Convenience wrapper that builds the default engine and returns the
recognized text string.

## FAQ

**Q: Do I need the `ocr-train` feature at runtime?**
A: No. Prototype generation is a one-off build step. Production binaries
only need the `ocr` or `ocr-ml` feature plus a JSON prototype file (if
classical) or the auto-downloaded models (if ML).

**Q: Can I use the ML backend without internet access?**
A: Yes. On a machine that does have internet, run `omniparse models
download` (or `omniparse models download --force` to refresh) and then
copy the resulting cache directory to the offline host. Point the offline
binary at the copy via `OMNIPARSE_OCR_MODELS=/some/path`. The pre-built
Docker image (see project `Dockerfile`) already bakes the models in.

**Q: Why does the classical pipeline produce garbage on my photograph?**
A: Likely font mismatch. The classical recognizer shape-matches input
glyphs against trained prototypes. If the prototypes were trained from
Arial but the image is in Helvetica Neue, Futura, or the site's custom
brand font, shape distances won't match well. Identify the real font
(using WhatFont, Font Squirrel Matcherator, etc.) and retrain.

**Q: How much slower is ML OCR?**
A: Roughly 10–100× slower per image than the classical pipeline, but
still sub-second for most inputs on modern hardware.
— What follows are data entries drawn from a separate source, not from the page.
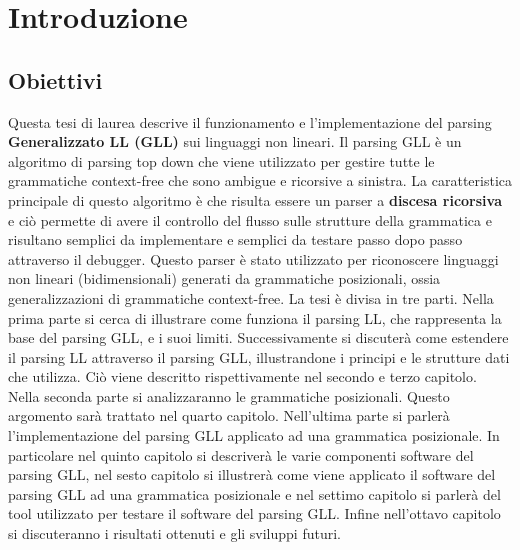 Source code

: \chapter{Introduzione}
\section{Obiettivi}
Questa tesi di laurea descrive il funzionamento e l'implementazione del parsing \textbf{Generalizzato LL (GLL)} sui linguaggi non lineari. Il parsing GLL è un algoritmo di parsing top down che viene utilizzato per gestire tutte le grammatiche context-free che sono ambigue e ricorsive a sinistra. La caratteristica principale di questo algoritmo è che risulta essere un parser a \textbf{discesa ricorsiva} e ciò permette di avere il controllo del flusso sulle strutture della grammatica e risultano semplici da implementare e semplici da testare passo dopo passo attraverso il debugger. Questo parser è stato utilizzato per riconoscere linguaggi non lineari (bidimensionali) generati da grammatiche posizionali, ossia generalizzazioni di grammatiche context-free. La tesi è divisa in tre parti. Nella prima parte si cerca di illustrare come funziona il parsing LL, che rappresenta la base del parsing GLL, e i suoi limiti. Successivamente si  discuterà come estendere il parsing LL attraverso il parsing GLL, illustrandone i principi e le strutture dati che utilizza. Ciò viene descritto rispettivamente nel secondo e terzo capitolo. Nella seconda parte si analizzaranno le grammatiche posizionali. Questo argomento sarà trattato nel quarto capitolo. Nell'ultima parte si parlerà l'implementazione del parsing GLL applicato ad una grammatica posizionale. In particolare nel quinto capitolo si descriverà le varie  componenti software del parsing GLL, nel sesto capitolo si illustrerà come viene applicato il software del parsing GLL ad una grammatica posizionale e nel settimo capitolo si parlerà del tool utilizzato per testare il software del parsing GLL. Infine nell'ottavo capitolo si discuteranno i risultati ottenuti e gli sviluppi futuri.

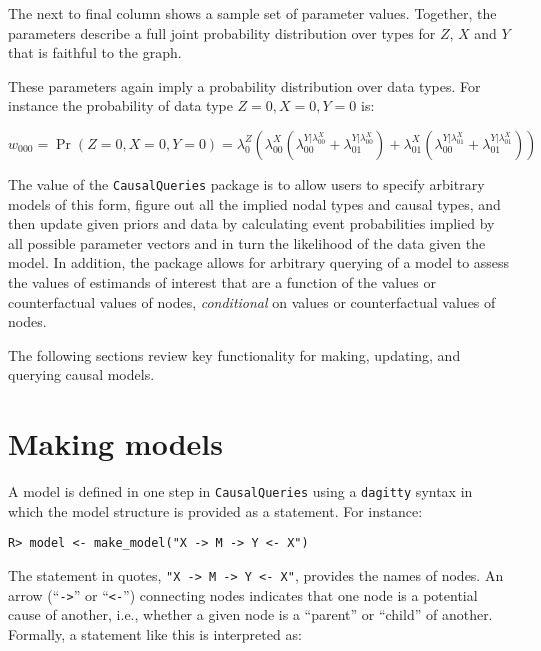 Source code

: \documentclass[
  11pt,
  article]{jss}
\begin{document}
The next to final column shows a sample set of parameter values.
Together, the parameters describe a full joint probability distribution
over types for \(Z\), \(X\) and \(Y\) that is faithful to the graph.

These parameters again imply a probability distribution over data types.
For instance the probability of data type \(Z=0, X=0, Y=0\) is:

\[w_{000}=\Pr(Z=0, X=0, Y=0) = \lambda^Z_0\left(\lambda^X_{00}(\lambda^{Y|\lambda^X_{00}}_{00}+\lambda^{Y|\lambda^X_{00}}_{01}) + \lambda^X_{01}(\lambda^{Y|\lambda^X_{01}}_{00}+\lambda^{Y|\lambda^X_{01}}_{01})\right)\]

The value of the \texttt{CausalQueries} package is to allow users to
specify arbitrary models of this form, figure out all the implied nodal
types and causal types, and then update given priors and data by
calculating event probabilities implied by all possible parameter
vectors and in turn the likelihood of the data given the model. In
addition, the package allows for arbitrary querying of a model to assess
the values of estimands of interest that are a function of the values or
counterfactual values of nodes, \emph{conditional} on values or
counterfactual values of nodes.

The following sections review key functionality for making, updating,
and querying causal models.

\hypertarget{sec-make}{%
\section{Making models}\label{sec-make}}

A model is defined in one step in \texttt{CausalQueries} using a
\texttt{dagitty} syntax \citep{textor_robust_2016} in which the model
structure is provided as a statement. For instance:

\begin{verbatim}
R> model <- make_model("X -> M -> Y <- X")
\end{verbatim}

The statement in quotes,
\texttt{"X\ -\textgreater{}\ M\ -\textgreater{}\ Y\ \textless{}-\ X"},
provides the names of nodes. An arrow (``\texttt{-\textgreater{}}'' or
``\texttt{\textless{}-}'') connecting nodes indicates that one node is a
potential cause of another, i.e., whether a given node is a ``parent''
or ``child'' of another. Formally, a statement like this is interpreted
as:
\end{document}
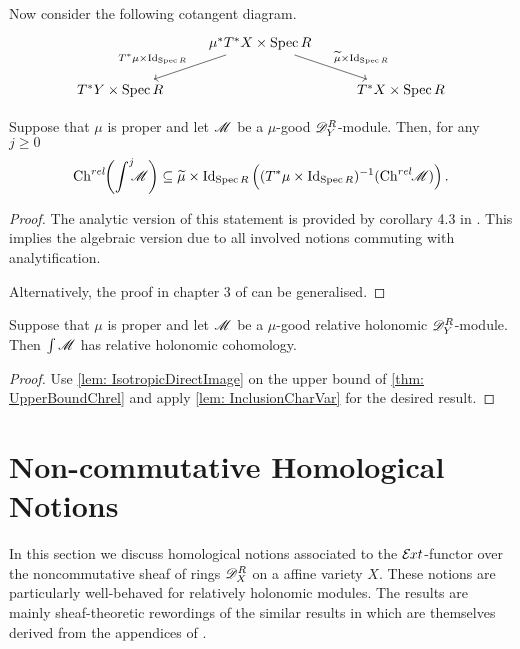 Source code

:   Now consider the following cotangent diagram.
  $$
  \begin{tikzcd}
      & \mu^* T^* X\times \Spec R\arrow[swap]{ld}{T^* \mu \times \operatorname{Id}_{\Spec R}} \arrow{rd}{\widetilde{\mu}\times \operatorname{Id}_{\Spec R}} & \\
      T^* Y \times \Spec R& & T^*X\times \Spec R
  \end{tikzcd}
  $$
  \begin{theorem}\label{thm: UpperBoundChrel}
    Suppose that $\mu$ is proper and let $\mathscr{M}$ be a $\mu$-good $\mathscr{D}_Y^R$-module. Then, for any $j\geq 0$
    $$\operatorname{Ch}^{rel}\mkern-5mu\left(\int^j \mkern -8mu \mathscr{M} \right)\subseteq  \widetilde{\mu}\times \operatorname{Id}_{\operatorname{Spec} R}\left((T^*\mu \times \operatorname{Id}_{\operatorname{Spec} R})^{-1}(\operatorname{Ch}^{rel}\mkern-5mu \mathscr{M}) \right).$$
  \end{theorem}
  \begin{proof}
    The analytic version of this statement is provided by corollary 4.3 in \cite{schapira1994index}.
    This implies the algebraic version due to all involved notions commuting with analytification.

    Alternatively, the proof in chapter 3 of \cite{sabbah2011introduction} can be generalised.
  \end{proof}
  \begin{theorem}\label{thm: RelHolConserved}
      Suppose that $\mu$ is proper and let $\mathscr{M}$ be a $\mu$-good relative holonomic $\mathscr{D}_Y^R$-module. Then $\int \mathscr{M}$ has relative holonomic cohomology.
  \end{theorem}
  \begin{proof}
    Use \cref{lem: IsotropicDirectImage} on the upper bound of \cref{thm: UpperBoundChrel} and apply \cref{lem: InclusionCharVar} for the desired result.
  \end{proof}
\section{Non-commutative Homological Notions}\label{sec: NonComHomological}
In this section we discuss homological notions associated to the $\mathcal{E}\mkern -1mu xt$-functor over the noncommutative sheaf of rings $\mathscr{D}_X^R$ on a affine variety $X$.
These notions are particularly well-behaved for relatively holonomic modules.
The results are mainly sheaf-theoretic rewordings of the similar results in \cite{budur2019zero} which are themselves derived from the appendices of \cite{bjork1993analytic}.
Enable
`ocr-parallel` if you're batching many images.

**Q: Can I train prototypes for non-Latin scripts?**
A: The training pipeline accepts any Unicode characters as the character
set argument. The feature extractor is script-agnostic. In practice the
bundled bigram table is English-only, so disable bigram rerank / beam
search for non-Latin scripts. The ML backend's bundled models are English-
only; multi-lingual models are on the ocrs-models roadmap.
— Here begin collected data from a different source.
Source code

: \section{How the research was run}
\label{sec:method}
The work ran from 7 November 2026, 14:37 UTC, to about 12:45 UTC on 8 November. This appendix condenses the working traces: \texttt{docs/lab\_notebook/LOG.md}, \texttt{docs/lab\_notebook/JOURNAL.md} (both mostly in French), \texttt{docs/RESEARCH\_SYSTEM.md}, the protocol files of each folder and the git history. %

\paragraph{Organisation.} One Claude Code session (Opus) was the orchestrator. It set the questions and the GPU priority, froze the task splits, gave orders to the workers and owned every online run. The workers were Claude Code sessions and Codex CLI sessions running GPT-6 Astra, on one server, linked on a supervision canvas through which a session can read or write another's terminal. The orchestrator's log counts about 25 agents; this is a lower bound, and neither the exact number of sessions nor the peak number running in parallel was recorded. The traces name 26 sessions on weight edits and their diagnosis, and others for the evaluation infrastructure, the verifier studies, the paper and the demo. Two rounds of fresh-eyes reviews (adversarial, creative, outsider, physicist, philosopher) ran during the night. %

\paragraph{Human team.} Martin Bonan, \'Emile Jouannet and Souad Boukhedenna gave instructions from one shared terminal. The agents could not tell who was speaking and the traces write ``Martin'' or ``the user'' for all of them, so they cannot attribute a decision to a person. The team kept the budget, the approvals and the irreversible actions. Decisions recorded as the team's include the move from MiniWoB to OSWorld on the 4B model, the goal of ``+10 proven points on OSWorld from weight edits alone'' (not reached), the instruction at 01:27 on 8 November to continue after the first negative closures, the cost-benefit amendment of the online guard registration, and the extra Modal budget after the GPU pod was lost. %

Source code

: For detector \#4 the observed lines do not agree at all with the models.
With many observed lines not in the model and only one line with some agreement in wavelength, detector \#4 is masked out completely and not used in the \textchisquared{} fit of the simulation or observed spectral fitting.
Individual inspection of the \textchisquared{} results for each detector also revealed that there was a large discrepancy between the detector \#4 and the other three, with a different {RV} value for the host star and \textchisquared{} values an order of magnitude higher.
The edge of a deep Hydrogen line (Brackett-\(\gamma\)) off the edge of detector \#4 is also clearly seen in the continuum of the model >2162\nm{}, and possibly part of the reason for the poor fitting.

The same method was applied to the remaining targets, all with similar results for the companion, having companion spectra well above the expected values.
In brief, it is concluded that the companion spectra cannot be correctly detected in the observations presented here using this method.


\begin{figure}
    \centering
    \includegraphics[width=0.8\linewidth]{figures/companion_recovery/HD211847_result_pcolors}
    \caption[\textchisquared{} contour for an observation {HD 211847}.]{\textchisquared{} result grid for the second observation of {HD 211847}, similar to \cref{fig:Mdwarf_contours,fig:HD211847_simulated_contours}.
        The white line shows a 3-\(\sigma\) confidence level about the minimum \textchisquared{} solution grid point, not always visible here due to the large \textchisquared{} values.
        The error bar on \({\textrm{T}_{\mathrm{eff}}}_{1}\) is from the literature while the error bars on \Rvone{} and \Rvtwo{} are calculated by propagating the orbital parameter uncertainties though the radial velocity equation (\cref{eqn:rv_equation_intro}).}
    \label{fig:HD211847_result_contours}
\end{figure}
**Q: Can I bundle models with my binary?**
A: Not on crates.io (10 MB package cap). For a private build, point
`OMNIPARSE_OCR_MODELS` at a known location and ship the `.rten` files
alongside your binary.

**Q: How do I disable the result cache?**

```sh
export OMNIPARSE_OCR_CACHE=0
```

**Q: Is there a version that runs in the browser / WASM?**
A: Not currently. The `image` crate decode path is WASM-compatible, and
`rten` has WASM support upstream, but the full omniparse build has not
been exercised against WASM targets. Try `cargo build --target wasm32-*
--features ocr-ml` and report issues.